A 15-year-old sophomore in the small village of Benton, Kentucky, walked onto his high school campus Tuesday morning and opened fire with a handgun, killing two fellow students and wounding 14 more, according to authorities. It's a measure of how inured this nation has become to school shootings, let alone mass shootings, that a murderous incident in rural Kentucky barely rippled the national consciousness.
We can blame President Trump, in part, because he has over the course of a year raised the bar for public outrage so high that a school shooting rates little more than a collective shrug. But in truth, we were already heading this way. "News" is what's new, and there's little new about mass shootings in this country.
But it's a disquieting, and dangerous, turn when a nation can so blithely ignore such incidents, especially when it's the avoidable gun deaths of children.
Some 60% of Americans think gun laws should be stricter, while fewer than 15% think they should be loosened, yet little gets done legislatively to address that. The gun lobby carries more influence in the halls of Congress and state legislatures than do the voices of the people themselves. So the gun deaths continue.
Let's look at the rest of the nation on Tuesday.

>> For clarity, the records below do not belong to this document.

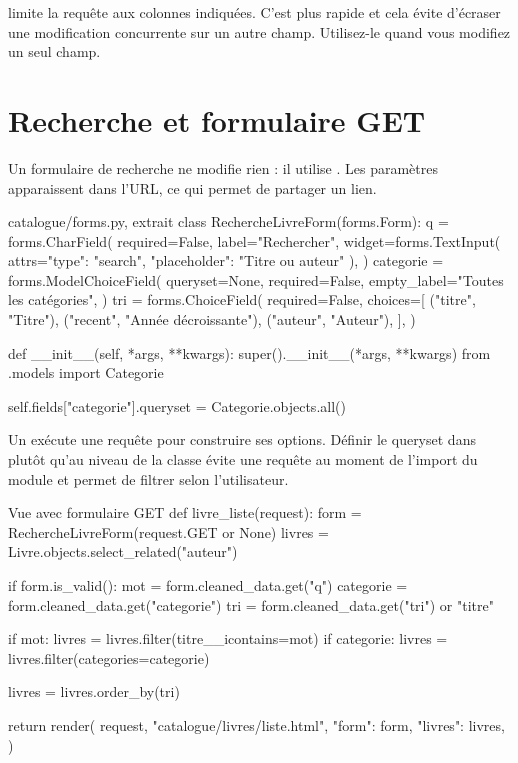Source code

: \begin{note}
 limite la requête  aux colonnes indiquées. C'est
plus rapide et cela évite d'écraser une modification concurrente sur un autre
champ. Utilisez-le quand vous modifiez un seul champ.
\end{note}

\section{Recherche et formulaire GET}

Un formulaire de recherche ne modifie rien : il utilise . Les paramètres
apparaissent dans l'URL, ce qui permet de partager un lien.

\begin{codebox}[python]{catalogue/forms.py, extrait}
class RechercheLivreForm(forms.Form):
    q = forms.CharField(
        required=False,
        label="Rechercher",
        widget=forms.TextInput(
            attrs={"type": "search", "placeholder": "Titre ou auteur"}
        ),
    )
    categorie = forms.ModelChoiceField(
        queryset=None,
        required=False,
        empty_label="Toutes les catégories",
    )
    tri = forms.ChoiceField(
        required=False,
        choices=[
            ("titre", "Titre"),
            ("recent", "Année décroissante"),
            ("auteur", "Auteur"),
        ],
    )

    def __init__(self, *args, **kwargs):
        super().__init__(*args, **kwargs)
        from .models import Categorie

        self.fields["categorie"].queryset = Categorie.objects.all()
\end{codebox}

\begin{attention}
Un  exécute une requête pour construire ses options. Définir
le queryset dans  plutôt qu'au niveau de la classe évite une
requête au moment de l'import du module et permet de filtrer selon l'utilisateur.
\end{attention}

\begin{codebox}[python]{Vue avec formulaire GET}
def livre_liste(request):
    form = RechercheLivreForm(request.GET or None)
    livres = Livre.objects.select_related("auteur")

    if form.is_valid():
        mot = form.cleaned_data.get("q")
        categorie = form.cleaned_data.get("categorie")
        tri = form.cleaned_data.get("tri") or "titre"

        if mot:
            livres = livres.filter(titre__icontains=mot)
        if categorie:
            livres = livres.filter(categories=categorie)

        livres = livres.order_by(tri)

    return render(
        request,
        "catalogue/livres/liste.html",
        {"form": form, "livres": livres},
    )
\end{codebox}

According to the Gun Violence Archive, there were at least 81 other shooting incidents around the country the same day as the double-slaying in Benton. Those shootings led to the deaths of at least 28 more people, and 40 wounded. Include Benton, Ky., and that's 30 dead and 54 wounded by bullets. In one day.
The numbers have names. In Gaffney, S.C., Matthew Littlejohn, 33, was shot and killed after he drove away from a gas station where he had argued with another customer. In Dayton, Ohio, Darius Hall, 24, was found dead in his bullet-riddled car. In Hopewell, Va., Danzell Lamont Gholson, also 24, was found shot dead at a housing complex.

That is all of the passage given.